◆ Exercise description
Where a line in the listing contains the string "cross", copy that line out.

◆ Material for this task
== Segment start ==

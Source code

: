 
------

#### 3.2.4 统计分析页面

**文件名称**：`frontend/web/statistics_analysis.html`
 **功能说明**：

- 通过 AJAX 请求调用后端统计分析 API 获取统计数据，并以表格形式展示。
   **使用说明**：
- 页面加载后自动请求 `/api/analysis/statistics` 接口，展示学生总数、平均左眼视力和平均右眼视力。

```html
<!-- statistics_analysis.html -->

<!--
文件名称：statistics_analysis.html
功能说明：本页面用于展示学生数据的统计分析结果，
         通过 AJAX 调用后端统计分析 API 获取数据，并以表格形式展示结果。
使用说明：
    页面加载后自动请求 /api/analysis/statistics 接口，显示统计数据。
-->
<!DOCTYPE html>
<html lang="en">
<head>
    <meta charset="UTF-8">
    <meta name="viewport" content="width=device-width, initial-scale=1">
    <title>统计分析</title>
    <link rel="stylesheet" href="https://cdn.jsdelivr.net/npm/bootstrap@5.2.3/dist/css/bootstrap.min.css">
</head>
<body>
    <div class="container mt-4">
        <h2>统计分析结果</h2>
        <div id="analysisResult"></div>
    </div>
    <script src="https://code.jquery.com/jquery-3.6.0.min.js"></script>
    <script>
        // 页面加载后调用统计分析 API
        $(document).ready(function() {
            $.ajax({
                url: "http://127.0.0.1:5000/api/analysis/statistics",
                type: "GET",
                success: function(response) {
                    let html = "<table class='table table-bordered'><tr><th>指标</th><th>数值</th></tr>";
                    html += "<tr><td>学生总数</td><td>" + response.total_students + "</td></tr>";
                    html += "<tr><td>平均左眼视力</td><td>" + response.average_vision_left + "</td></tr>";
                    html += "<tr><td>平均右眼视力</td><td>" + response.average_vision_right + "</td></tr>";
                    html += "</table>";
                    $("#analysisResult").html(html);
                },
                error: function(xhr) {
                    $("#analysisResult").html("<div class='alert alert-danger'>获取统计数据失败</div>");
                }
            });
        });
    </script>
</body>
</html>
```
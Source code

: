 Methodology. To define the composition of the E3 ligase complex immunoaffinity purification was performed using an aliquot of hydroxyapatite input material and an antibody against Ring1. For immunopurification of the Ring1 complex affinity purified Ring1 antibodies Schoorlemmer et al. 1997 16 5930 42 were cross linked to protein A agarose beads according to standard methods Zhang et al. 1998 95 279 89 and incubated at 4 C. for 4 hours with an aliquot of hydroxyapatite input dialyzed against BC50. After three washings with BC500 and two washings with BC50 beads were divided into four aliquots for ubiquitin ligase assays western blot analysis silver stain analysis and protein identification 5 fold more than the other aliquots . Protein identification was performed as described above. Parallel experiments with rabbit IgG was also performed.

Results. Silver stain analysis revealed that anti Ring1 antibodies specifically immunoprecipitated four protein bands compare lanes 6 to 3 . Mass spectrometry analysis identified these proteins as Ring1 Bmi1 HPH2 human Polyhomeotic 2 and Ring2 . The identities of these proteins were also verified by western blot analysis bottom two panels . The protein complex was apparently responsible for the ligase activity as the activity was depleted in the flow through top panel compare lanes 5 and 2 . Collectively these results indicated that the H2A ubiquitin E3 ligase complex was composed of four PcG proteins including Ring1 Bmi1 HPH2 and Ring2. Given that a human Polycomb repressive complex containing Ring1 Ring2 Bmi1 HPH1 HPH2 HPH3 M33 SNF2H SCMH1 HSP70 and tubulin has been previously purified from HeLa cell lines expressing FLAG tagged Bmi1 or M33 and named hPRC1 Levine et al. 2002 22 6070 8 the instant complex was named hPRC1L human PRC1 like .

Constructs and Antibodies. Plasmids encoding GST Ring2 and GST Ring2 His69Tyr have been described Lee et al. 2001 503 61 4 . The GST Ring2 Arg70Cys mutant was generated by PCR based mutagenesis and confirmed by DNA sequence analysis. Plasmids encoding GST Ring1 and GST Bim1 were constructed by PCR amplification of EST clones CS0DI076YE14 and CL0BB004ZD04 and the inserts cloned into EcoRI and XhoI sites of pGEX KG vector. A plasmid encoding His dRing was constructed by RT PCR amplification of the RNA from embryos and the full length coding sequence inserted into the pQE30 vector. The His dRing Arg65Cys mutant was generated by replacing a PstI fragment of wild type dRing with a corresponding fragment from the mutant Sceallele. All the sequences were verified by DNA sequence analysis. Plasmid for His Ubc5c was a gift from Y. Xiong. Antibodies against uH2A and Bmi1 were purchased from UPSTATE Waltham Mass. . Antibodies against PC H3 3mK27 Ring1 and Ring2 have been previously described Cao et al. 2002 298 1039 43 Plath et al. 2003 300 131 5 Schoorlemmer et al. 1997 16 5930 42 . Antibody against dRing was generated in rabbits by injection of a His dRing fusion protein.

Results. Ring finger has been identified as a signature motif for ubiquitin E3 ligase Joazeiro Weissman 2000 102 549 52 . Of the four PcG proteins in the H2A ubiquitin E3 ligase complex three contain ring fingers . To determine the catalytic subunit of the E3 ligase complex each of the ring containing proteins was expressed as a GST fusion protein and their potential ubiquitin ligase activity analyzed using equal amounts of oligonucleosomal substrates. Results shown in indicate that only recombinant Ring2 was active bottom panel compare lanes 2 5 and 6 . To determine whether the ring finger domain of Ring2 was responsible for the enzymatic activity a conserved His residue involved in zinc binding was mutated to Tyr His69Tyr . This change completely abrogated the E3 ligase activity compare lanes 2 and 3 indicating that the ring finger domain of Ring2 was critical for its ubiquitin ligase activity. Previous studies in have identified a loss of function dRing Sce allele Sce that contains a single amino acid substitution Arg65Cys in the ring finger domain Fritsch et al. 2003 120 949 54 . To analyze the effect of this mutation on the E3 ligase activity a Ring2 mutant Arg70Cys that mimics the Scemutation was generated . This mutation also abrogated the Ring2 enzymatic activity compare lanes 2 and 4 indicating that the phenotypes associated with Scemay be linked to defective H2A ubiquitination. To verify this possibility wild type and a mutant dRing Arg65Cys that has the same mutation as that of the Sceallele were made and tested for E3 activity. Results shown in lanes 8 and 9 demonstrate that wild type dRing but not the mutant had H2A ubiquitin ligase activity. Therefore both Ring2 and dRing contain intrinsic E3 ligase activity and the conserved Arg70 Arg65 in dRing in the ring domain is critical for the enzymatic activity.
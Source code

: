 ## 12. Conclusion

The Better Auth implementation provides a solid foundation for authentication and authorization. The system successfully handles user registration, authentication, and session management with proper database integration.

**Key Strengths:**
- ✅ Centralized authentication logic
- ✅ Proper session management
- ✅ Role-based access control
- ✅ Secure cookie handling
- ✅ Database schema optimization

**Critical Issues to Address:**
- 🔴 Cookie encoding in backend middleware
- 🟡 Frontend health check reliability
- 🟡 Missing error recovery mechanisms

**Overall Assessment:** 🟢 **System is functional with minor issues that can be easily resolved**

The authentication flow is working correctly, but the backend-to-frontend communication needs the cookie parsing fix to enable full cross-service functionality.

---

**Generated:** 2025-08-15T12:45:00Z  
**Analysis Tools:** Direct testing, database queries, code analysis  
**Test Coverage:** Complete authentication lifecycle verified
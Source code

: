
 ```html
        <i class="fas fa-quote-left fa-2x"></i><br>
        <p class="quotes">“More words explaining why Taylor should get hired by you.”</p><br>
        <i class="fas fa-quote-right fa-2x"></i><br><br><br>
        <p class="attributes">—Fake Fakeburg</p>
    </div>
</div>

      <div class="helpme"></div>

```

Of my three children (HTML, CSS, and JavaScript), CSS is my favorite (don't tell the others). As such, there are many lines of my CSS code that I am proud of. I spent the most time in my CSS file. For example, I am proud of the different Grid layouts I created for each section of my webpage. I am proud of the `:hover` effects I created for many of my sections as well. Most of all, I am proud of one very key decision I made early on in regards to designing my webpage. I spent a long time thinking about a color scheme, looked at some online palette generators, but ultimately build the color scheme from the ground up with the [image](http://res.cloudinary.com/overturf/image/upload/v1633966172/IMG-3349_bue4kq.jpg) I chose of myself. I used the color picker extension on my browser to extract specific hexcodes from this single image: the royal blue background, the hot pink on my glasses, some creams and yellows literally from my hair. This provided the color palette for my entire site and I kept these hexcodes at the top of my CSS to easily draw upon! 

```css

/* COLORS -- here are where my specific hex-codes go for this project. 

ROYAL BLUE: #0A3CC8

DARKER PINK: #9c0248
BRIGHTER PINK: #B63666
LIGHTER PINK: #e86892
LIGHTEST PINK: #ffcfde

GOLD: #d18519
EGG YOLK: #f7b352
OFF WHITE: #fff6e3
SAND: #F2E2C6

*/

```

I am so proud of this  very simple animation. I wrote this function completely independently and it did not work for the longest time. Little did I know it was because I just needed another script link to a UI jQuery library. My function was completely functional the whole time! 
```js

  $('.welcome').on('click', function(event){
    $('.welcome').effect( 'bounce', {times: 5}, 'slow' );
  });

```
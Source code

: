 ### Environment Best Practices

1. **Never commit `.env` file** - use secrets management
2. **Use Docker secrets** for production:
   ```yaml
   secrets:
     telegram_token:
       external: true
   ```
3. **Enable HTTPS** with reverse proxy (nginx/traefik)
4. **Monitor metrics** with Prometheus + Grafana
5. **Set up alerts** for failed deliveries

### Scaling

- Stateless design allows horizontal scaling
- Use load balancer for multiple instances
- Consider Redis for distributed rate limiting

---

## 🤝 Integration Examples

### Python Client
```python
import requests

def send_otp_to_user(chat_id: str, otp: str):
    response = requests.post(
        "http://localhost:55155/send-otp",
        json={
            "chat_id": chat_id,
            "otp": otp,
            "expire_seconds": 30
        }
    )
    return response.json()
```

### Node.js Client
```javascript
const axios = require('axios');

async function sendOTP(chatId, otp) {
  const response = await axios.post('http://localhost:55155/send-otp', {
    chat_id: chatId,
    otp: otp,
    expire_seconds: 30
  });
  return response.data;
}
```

== Segment end ==

◆ Written response
: Methodology. To define the composition of the E3 ligase complex immunoaffinity purification was performed using an aliquot of hydroxyapatite input material and an antibody against Ring1. For immunopurification of the Ring1 complex affinity purified Ring1 antibodies Schoorlemmer et al. 1997 16 5930 42 were cross linked to protein A agarose beads according to standard methods Zhang et al. 1998 95 279 89 and incubated at 4 C. for 4 hours with an aliquot of hydroxyapatite input dialyzed against BC50. After three washings with BC500 and two washings with BC50 beads were divided into four aliquots for ubiquitin ligase assays western blot analysis silver stain analysis and protein identification 5 fold more than the other aliquots . Protein identification was performed as described above. Parallel experiments with rabbit IgG was also performed.
The authentication flow is working correctly, but the backend-to-frontend communication needs the cookie parsing fix to enable full cross-service functionality.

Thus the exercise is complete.